It wouldn’t do to taint Inspector Tsunemori more than the Chief already has.

“One time he hit me in the face with a Dominator...it was AWESOME.”

“HINAKAWA I ALREADY ASKED YOU!”

Now isn’t the time to lose heart, Kougami thinks to himself as he steps away from his colleague’s table, hand to his chin and deep in thought. Makishima is infamous for his eccentricity, and many a times had someone come out of his office after a talk with him completely shaken and catatonic. The Inspector fears a little for his sanity, because of the fact that…

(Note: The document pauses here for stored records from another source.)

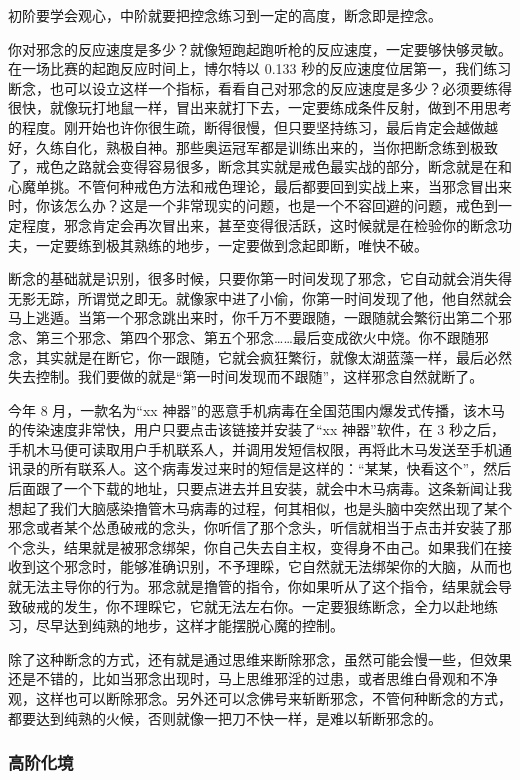 初阶要学会观心，中阶就要把控念练习到一定的高度，断念即是控念。

你对邪念的反应速度是多少？就像短跑起跑听枪的反应速度，一定要够快够灵敏。在一场比赛的起跑反应时间上，博尔特以 0.133 秒的反应速度位居第一，我们练习断念，也可以设立这样一个指标，看看自己对邪念的反应速度是多少？必须要练得很快，就像玩打地鼠一样，冒出来就打下去，一定要练成条件反射，做到不用思考的程度。刚开始也许你很生疏，断得很慢，但只要坚持练习，最后肯定会越做越好，久练自化，熟极自神。那些奥运冠军都是训练出来的，当你把断念练到极致了，戒色之路就会变得容易很多，断念其实就是戒色最实战的部分，断念就是在和心魔单挑。不管何种戒色方法和戒色理论，最后都要回到实战上来，当邪念冒出来时，你该怎么办？这是一个非常现实的问题，也是一个不容回避的问题，戒色到一定程度，邪念肯定会再次冒出来，甚至变得很活跃，这时候就是在检验你的断念功夫，一定要练到极其熟练的地步，一定要做到念起即断，唯快不破。

断念的基础就是识别，很多时候，只要你第一时间发现了邪念，它自动就会消失得无影无踪，所谓觉之即无。就像家中进了小偷，你第一时间发现了他，他自然就会马上逃遁。当第一个邪念跳出来时，你千万不要跟随，一跟随就会繁衍出第二个邪念、第三个邪念、第四个邪念、第五个邪念……最后变成欲火中烧。你不跟随邪念，其实就是在断它，你一跟随，它就会疯狂繁衍，就像太湖蓝藻一样，最后必然失去控制。我们要做的就是“第一时间发现而不跟随”，这样邪念自然就断了。

今年 8 月，一款名为“xx 神器”的恶意手机病毒在全国范围内爆发式传播，该木马的传染速度非常快，用户只要点击该链接并安装了“xx 神器”软件，在 3 秒之后，手机木马便可读取用户手机联系人，并调用发短信权限，再将此木马发送至手机通讯录的所有联系人。这个病毒发过来时的短信是这样的：“某某，快看这个”，然后后面跟了一个下载的地址，只要点进去并且安装，就会中木马病毒。这条新闻让我想起了我们大脑感染撸管木马病毒的过程，何其相似，也是头脑中突然出现了某个邪念或者某个怂恿破戒的念头，你听信了那个念头，听信就相当于点击并安装了那个念头，结果就是被邪念绑架，你自己失去自主权，变得身不由己。如果我们在接收到这个邪念时，能够准确识别，不予理睬，它自然就无法绑架你的大脑，从而也就无法主导你的行为。邪念就是撸管的指令，你如果听从了这个指令，结果就会导致破戒的发生，你不理睬它，它就无法左右你。一定要狠练断念，全力以赴地练习，尽早达到纯熟的地步，这样才能摆脱心魔的控制。

除了这种断念的方式，还有就是通过思维来断除邪念，虽然可能会慢一些，但效果还是不错的，比如当邪念出现时，马上思维邪淫的过患，或者思维白骨观和不净观，这样也可以断除邪念。另外还可以念佛号来斩断邪念，不管何种断念的方式，都要达到纯熟的火候，否则就像一把刀不快一样，是难以斩断邪念的。

\subsubsection{高阶化境}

...he has to stay under the same roof with this psycho for a full weekend.

May Sibyl have mercy on his poor, rational clear-hued soul.

It is a busy day, but Makishima has kindly dropped him a post-it note (how old-fashioned) reminding him about their agreement starting tomorrow.

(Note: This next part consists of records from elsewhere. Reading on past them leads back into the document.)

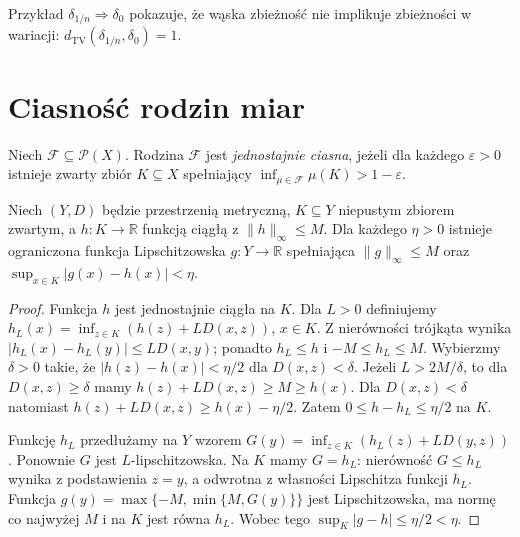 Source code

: \begin{uwaga}
Przykład $\delta_{1/n}\Rightarrow\delta_0$ pokazuje,
że wąska zbieżność nie implikuje zbieżności w wariacji:
$d_{\mathrm{TV}}(\delta_{1/n},\delta_0)=1$.
\end{uwaga}

\section{Ciasność rodzin miar}
\begin{definicja}
\label{def:uniform-tight-22}
Niech $\mathcal F\subseteq\mathcal P(X)$.
Rodzina $\mathcal F$ jest \emph{jednostajnie ciasna},
jeżeli dla każdego $\varepsilon>0$ istnieje
zwarty zbiór $K\subseteq X$ spełniający
$\inf_{\mu\in\mathcal F}\mu(K)>1-\varepsilon$.
\end{definicja}

\begin{lemat}
\label{lem:lipschitz-extend-22}
Niech $(Y,D)$ będzie przestrzenią metryczną, $K\subseteq Y$
niepustym zbiorem zwartym, a $h:K\to\mathbb R$ funkcją
ciągłą z $\|h\|_\infty\le M$. Dla każdego $\eta>0$
istnieje ograniczona funkcja Lipschitzowska
$g:Y\to\mathbb R$ spełniająca
$\|g\|_\infty\le M$ oraz
$\sup_{x\in K}|g(x)-h(x)|<\eta$.
\end{lemat}
\begin{proof}
Funkcja $h$ jest jednostajnie ciągła na $K$.
Dla $L>0$ definiujemy
$h_L(x)=\inf_{z\in K}(h(z)+L D(x,z))$, $x\in K$.
Z nierówności trójkąta wynika
$|h_L(x)-h_L(y)|\le L D(x,y)$; ponadto
$h_L\le h$ i $-M\le h_L\le M$.
Wybierzmy $\delta>0$ takie, że
$|h(z)-h(x)|<\eta/2$ dla $D(x,z)<\delta$.
Jeżeli $L>2M/\delta$, to dla $D(x,z)\ge\delta$
mamy $h(z)+LD(x,z)\ge M\ge h(x)$.
Dla $D(x,z)<\delta$ natomiast
$h(z)+LD(x,z)\ge h(x)-\eta/2$.
Zatem $0\le h-h_L\le\eta/2$ na $K$.

Funkcję $h_L$ przedłużamy na $Y$ wzorem
$G(y)=\inf_{z\in K}(h_L(z)+L D(y,z))$.
Ponownie $G$ jest $L$-lipschitzowska. Na $K$
mamy $G=h_L$: nierówność $G\le h_L$ wynika
z podstawienia $z=y$, a odwrotna z własności
Lipschitza funkcji $h_L$. Funkcja
$g(y)=\max\{-M,\min\{M,G(y)\}\}$ jest Lipschitzowska,
ma normę co najwyżej $M$ i na $K$ jest równa $h_L$.
Wobec tego $\sup_K|g-h|\le\eta/2<\eta$.
\end{proof}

Tomorrow. Not a very long time for Kougami to gather his wits about him and pray his sanity supply would pull him through just three days with Makishima. Also, there is packing to be done, and he’d be damned if he left his teddy bear Mr Nickel at home again.

If Kougami had to describe Makishima’s abode in one word, it would be...clean?

The other isn’t fond of luxury goods, but it is no secret that he was born with a silver spoon in his mouth. Several authored books and some smart investments later, one could say he was rolling in cash. Indeed, a penthouse does suit the silver-haired Inspector, and so does the needlessly minimal design.

In his opinion, dark purple and stark white makes for a terrible, terrible combination of colours, but he’d rather tolerate the eyeburn than to be left without a place for a weekend.

“Pardon the intrusion.”

“No problem. You can use the room right across from mine. Gu sung, can you help him?”

Old-fashioned is right. Kougami hasn’t seen any sign of a holo setup and even if there was it was very minimal. Also, he doesn’t see the need for help when all he has with him is a medium sized hand carry bag, but Makishima’s help (Gu sung, was it?) had already taken it off his hands. The guest room is spacious, especially with the minimal furnishing, and looks like a room in a three star hotel.

“...wow.”

Makishima smiles, with pride, perhaps?

“Bathroom is just down the hallway. I have to apologise, it is a little small.”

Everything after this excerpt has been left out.